** Given records follows **

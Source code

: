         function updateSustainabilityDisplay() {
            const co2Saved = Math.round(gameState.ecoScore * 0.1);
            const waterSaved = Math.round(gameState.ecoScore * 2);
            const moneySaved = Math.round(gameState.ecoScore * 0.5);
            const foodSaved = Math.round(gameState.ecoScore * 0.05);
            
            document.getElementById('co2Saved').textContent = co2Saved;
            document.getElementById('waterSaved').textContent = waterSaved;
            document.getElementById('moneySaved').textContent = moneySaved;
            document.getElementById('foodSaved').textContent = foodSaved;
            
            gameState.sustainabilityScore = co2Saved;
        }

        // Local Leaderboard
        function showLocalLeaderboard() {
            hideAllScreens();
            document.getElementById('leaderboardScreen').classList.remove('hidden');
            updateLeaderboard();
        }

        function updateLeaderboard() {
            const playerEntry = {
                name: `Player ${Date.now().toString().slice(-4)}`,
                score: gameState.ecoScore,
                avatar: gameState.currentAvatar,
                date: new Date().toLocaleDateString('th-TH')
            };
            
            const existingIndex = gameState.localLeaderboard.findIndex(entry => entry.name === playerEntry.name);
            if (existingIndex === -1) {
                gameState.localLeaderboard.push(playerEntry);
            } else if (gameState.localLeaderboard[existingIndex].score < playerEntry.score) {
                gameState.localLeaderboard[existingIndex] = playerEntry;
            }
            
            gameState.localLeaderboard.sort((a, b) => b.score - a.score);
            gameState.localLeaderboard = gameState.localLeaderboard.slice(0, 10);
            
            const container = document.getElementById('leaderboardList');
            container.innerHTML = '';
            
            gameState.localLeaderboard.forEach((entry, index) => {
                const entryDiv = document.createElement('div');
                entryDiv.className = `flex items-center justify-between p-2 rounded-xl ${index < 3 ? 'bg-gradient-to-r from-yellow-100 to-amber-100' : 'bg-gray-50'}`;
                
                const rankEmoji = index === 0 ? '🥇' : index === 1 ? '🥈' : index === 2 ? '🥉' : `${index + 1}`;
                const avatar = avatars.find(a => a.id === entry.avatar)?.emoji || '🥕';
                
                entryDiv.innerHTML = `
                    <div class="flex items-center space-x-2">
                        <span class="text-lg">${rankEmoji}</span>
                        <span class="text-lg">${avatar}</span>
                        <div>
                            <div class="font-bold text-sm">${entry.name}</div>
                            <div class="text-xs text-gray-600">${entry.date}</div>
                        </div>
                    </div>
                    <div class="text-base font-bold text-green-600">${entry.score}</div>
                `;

** End of Given records **

**Work to complete:**
Output the lines above exactly, but only those between the line holding "const foodSaved = Math.round(gameState.ecoScore" and the line holding "updateLeaderboard();", inclusive.

**Answer for the task:**
            const foodSaved = Math.round(gameState.ecoScore * 0.05);
            
            document.getElementById('co2Saved').textContent = co2Saved;
            document.getElementById('waterSaved').textContent = waterSaved;
            document.getElementById('moneySaved').textContent = moneySaved;
            document.getElementById('foodSaved').textContent = foodSaved;
            
            gameState.sustainabilityScore = co2Saved;
        }

        // Local Leaderboard
        function showLocalLeaderboard() {
            hideAllScreens();
            document.getElementById('leaderboardScreen').classList.remove('hidden');
            updateLeaderboard();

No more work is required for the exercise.